Data records: Begin

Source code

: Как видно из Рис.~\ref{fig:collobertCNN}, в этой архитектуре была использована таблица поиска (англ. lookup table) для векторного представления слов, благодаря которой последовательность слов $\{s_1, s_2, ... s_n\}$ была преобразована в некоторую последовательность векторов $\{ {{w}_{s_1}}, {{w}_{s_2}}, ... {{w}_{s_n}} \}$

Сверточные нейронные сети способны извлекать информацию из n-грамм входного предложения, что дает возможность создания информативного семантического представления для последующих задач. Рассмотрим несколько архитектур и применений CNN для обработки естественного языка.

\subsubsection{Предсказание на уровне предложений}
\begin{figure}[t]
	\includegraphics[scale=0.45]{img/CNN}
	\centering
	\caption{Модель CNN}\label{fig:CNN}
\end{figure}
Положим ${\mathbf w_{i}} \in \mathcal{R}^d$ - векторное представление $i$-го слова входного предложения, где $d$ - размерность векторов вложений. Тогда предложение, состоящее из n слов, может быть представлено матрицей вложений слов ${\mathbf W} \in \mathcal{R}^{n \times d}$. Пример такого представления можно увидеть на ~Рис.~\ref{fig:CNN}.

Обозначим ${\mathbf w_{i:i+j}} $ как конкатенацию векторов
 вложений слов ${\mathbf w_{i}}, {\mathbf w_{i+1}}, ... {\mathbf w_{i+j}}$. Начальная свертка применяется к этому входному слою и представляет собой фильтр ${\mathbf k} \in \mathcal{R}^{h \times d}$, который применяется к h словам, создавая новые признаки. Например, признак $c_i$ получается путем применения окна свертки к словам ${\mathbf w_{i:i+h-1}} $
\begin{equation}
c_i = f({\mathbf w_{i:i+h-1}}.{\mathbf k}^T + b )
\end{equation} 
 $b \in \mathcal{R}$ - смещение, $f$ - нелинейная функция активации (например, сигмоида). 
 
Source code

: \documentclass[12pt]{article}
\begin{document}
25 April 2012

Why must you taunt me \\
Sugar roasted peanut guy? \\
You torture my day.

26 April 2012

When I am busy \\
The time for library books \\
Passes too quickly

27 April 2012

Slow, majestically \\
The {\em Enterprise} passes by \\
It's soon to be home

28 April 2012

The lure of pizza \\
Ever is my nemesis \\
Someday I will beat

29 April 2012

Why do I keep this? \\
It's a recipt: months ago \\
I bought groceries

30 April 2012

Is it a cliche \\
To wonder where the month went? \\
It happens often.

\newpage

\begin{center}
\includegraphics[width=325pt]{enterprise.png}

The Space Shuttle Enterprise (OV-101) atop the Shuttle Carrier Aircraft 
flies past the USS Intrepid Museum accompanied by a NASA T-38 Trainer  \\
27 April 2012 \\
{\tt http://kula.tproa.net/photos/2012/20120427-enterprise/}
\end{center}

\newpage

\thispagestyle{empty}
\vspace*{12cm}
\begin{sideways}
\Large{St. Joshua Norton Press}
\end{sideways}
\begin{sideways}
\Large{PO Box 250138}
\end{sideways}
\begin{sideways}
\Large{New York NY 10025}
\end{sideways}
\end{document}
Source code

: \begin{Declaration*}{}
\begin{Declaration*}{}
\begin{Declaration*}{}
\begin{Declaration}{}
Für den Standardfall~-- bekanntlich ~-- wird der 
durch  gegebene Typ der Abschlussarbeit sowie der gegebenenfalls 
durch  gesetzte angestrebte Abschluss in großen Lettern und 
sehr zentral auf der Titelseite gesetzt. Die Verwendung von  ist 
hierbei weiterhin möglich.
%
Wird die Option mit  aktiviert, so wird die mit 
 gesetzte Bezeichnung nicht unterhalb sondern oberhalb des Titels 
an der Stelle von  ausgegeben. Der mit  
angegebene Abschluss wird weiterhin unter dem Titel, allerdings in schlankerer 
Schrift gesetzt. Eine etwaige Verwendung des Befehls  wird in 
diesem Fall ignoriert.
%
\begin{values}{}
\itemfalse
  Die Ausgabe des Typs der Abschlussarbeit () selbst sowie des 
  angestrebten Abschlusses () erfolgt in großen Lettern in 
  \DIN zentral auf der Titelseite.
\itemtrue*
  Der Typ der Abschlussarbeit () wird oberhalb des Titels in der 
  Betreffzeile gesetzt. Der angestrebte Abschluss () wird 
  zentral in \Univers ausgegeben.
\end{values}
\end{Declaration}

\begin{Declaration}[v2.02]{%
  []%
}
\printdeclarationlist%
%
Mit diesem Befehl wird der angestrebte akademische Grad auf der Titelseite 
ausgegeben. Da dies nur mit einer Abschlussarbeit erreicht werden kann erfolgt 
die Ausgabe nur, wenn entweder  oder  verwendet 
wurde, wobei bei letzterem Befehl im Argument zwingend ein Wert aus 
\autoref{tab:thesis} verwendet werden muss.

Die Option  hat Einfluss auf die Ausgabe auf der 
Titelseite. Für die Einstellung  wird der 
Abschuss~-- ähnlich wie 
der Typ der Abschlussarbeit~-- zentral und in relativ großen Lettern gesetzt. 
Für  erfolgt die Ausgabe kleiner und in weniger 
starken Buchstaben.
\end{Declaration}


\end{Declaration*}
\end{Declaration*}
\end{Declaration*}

Data records: End

What you have to do —
Review the preceding data and report every line that includes the string "Titelseite".

Response —
sehr zentral auf der Titelseite gesetzt. Die Verwendung von  ist 
  \DIN zentral auf der Titelseite.
Mit diesem Befehl wird der angestrebte akademische Grad auf der Titelseite 
Titelseite. Für die Einstellung  wird der 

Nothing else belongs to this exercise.